Strengths of ATARI BASIC

Weaknesses of ATARI BASIC

HOW ATARI BASIC WORKS

The workings of the BASIC interpreter are summarized as follows: The details of these operations are discussed in the following four sections.

THE TOKENIZING PROCESS

In simple terms, the tokenization of a line of code in BASIC looks like this:
    1. BASIC gets a line of input
    2. It then checks for legal syntax
    3. During syntax checking it is tokenized
    4. The tokenized line is moved into the token program
    5. If the line is in immediate mode it is executed
To better understand the tokenizing process, some terms must first be defined: BASIC begins the tokenizing process by getting a line of input. This input will be obtained from one of the handlers of the operating system. Normally it is from the screen editor; however with the ENTER command, any device can be specified. The call BASIC issues is a GET RECORD command, and the data returned is ATASCII information terminated by an EOL. This data is stored by CIO into the BASIC Input Line Buffer from 580 to 5FF hex.

After the record is returned, the syntax checking and tokenizing processes begin. First BASIC looks for a line number. If one is found, it is converted into a 2- byte integer.

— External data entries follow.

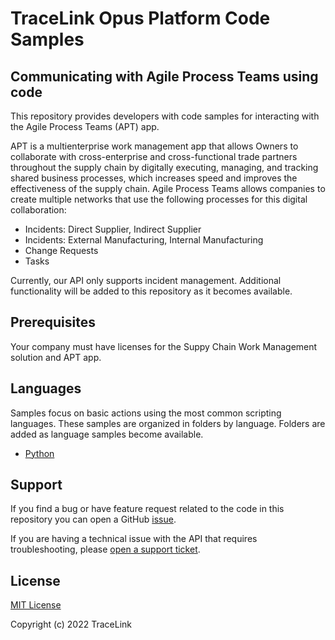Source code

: # TraceLink Opus Platform Code Samples  

## Communicating with Agile Process Teams using code  

This repository provides developers with code samples for interacting with the Agile Process Teams (APT) app.

APT is a multienterprise work management app that allows Owners to collaborate with cross-enterprise
and cross-functional trade partners throughout the supply chain by digitally executing, managing, and tracking shared
business processes, which increases speed and improves the effectiveness of the supply chain. Agile Process Teams allows
companies to create multiple networks that use the following processes for this digital collaboration:

- Incidents: Direct Supplier, Indirect Supplier
- Incidents: External Manufacturing, Internal Manufacturing
- Change Requests
- Tasks

Currently, our API only supports incident management. Additional functionality will be added to this repository as it becomes 
available.

## Prerequisites

Your company must have licenses for the Suppy Chain Work Management solution and APT app.

## Languages
Samples focus on basic actions using the most common scripting languages. These samples are organized in folders by language. Folders are added as language samples become available.  

- [Python](python/README.MD)

## Support

If you find a bug or have feature request related to the code in this repository you can open a GitHub [issue](https://github.com/tracelink/code-samples/issues). 

If you are having a technical issue with the API that requires troubleshooting, please [open a support ticket](https://www.tracelink.com/support).

## License

[MIT License](https://github.com/tracelink/code-samples/blob/4264373bdd1b093344538053709cfa538f36af47/LICENSE)

Copyright (c) 2022 TraceLink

If no line number is present, it is assumed to be in immediate mode and the line-number 8000 hex is assigned to it. These will be the first two tokens of the tokenized line. This line is built in the token output buffer that is 256 bytes long and resides at the end of the reserved operating system RAM.

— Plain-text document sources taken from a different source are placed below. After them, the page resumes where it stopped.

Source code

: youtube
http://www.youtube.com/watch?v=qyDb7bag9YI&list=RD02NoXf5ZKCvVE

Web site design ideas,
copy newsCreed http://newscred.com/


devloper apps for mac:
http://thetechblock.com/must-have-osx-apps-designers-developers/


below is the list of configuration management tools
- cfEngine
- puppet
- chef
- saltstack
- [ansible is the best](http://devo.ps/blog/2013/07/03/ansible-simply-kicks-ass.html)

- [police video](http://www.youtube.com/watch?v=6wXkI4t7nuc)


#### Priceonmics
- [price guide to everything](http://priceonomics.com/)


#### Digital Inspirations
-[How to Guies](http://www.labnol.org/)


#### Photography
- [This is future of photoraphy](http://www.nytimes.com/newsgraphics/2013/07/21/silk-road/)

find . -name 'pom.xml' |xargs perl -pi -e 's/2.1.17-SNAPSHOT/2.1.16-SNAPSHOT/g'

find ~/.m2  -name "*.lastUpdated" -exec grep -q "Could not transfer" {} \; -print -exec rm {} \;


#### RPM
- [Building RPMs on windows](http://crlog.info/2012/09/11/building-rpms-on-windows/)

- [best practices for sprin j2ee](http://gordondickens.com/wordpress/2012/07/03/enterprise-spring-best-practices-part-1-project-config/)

The next token is a dummy byte reserved for the byte count (or offset) from the start of this line to the start of the next line. Following that is another dummy byte for the count of the start of this line to the start of the next statement. These values will be set when tokenization is complete for the line and the statement respectively. The use of these values is discussed in the program execution process section.

BASIC now looks for the command of the first statement of the input line. A check is made to determine if this is a valid command by scanning a list of legal commands in ROM. If a match is found, then the next byte in the token line becomes the number of the entry in the ROM list that matched. If no match is found, a syntax error token is assigned to that byte and BASIC stops tokenizing, copies the rest of the input buffer in ATASCII format to the token output buffer, and prints the error line.

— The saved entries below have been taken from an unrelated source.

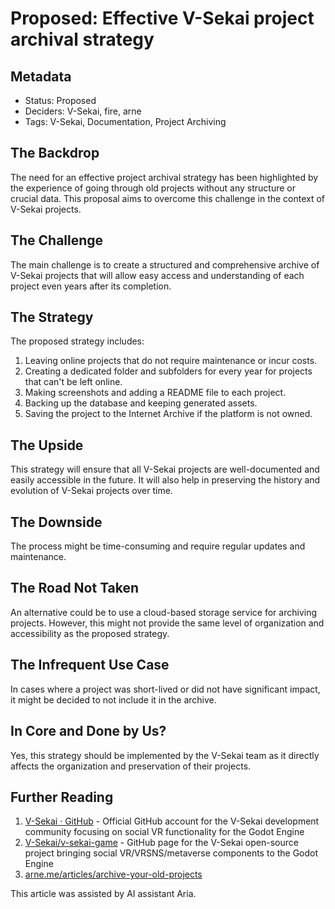 # Proposed: Effective V-Sekai project archival strategy

## Metadata

- Status: Proposed
- Deciders: V-Sekai, fire, arne
- Tags: V-Sekai, Documentation, Project Archiving

## The Backdrop

The need for an effective project archival strategy has been highlighted by the experience of going through old projects without any structure or crucial data. This proposal aims to overcome this challenge in the context of V-Sekai projects.

## The Challenge

The main challenge is to create a structured and comprehensive archive of V-Sekai projects that will allow easy access and understanding of each project even years after its completion.

## The Strategy

The proposed strategy includes:

1. Leaving online projects that do not require maintenance or incur costs.
2. Creating a dedicated folder and subfolders for every year for projects that can't be left online.
3. Making screenshots and adding a README file to each project.
4. Backing up the database and keeping generated assets.
5. Saving the project to the Internet Archive if the platform is not owned.

## The Upside

This strategy will ensure that all V-Sekai projects are well-documented and easily accessible in the future. It will also help in preserving the history and evolution of V-Sekai projects over time.

## The Downside

The process might be time-consuming and require regular updates and maintenance.

## The Road Not Taken

An alternative could be to use a cloud-based storage service for archiving projects. However, this might not provide the same level of organization and accessibility as the proposed strategy.

## The Infrequent Use Case

In cases where a project was short-lived or did not have significant impact, it might be decided to not include it in the archive.

## In Core and Done by Us?

Yes, this strategy should be implemented by the V-Sekai team as it directly affects the organization and preservation of their projects.

## Further Reading

1. [V-Sekai · GitHub](https://github.com/v-sekai) - Official GitHub account for the V-Sekai development community focusing on social VR functionality for the Godot Engine
2. [V-Sekai/v-sekai-game](https://github.com/v-sekai/v-sekai-game) - GitHub page for the V-Sekai open-source project bringing social VR/VRSNS/metaverse components to the Godot Engine
3. [arne.me/articles/archive-your-old-projects](https://arne.me/articles/archive-your-old-projects)

This article was assisted by AI assistant Aria.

Assuming a good line, one of seven items can follow the command: a variable, a constant, an operator, a function, a double quote, another statement, or an EOL. BASIC tests if the next input character is numeric. If not then it compares that character and those following against the entries of the variable name table. If this is the first line of code entered in the program then no match is found. The characters are then compared against the function and operator tables. If no match is found there then BASIC assumes that this is a new variable name. Since this is the first variable it is assigned the first entry in the variable name table. The characters are copied out of the input buffer and stored into the name table with the most significant bit (MSB) set on the last byte of the name. Eight bytes are then reserved in the variable value table for this entry. (See the variable value table discussion in the section, "Token File Structure".)

The token that ends up in the tokenized line is the variable number minus one; with the MSB set. Thus the token of the first variable entered would be 80 Hex, the second would be 81, and so on up to FF for a total of 128 unique variable numbers.

If a function is found, then its entry number in the operator function table is assigned to the token. Functions require certain sequences of parameters; these are contained in syntax tables, and if they are not matched, a syntax error will result.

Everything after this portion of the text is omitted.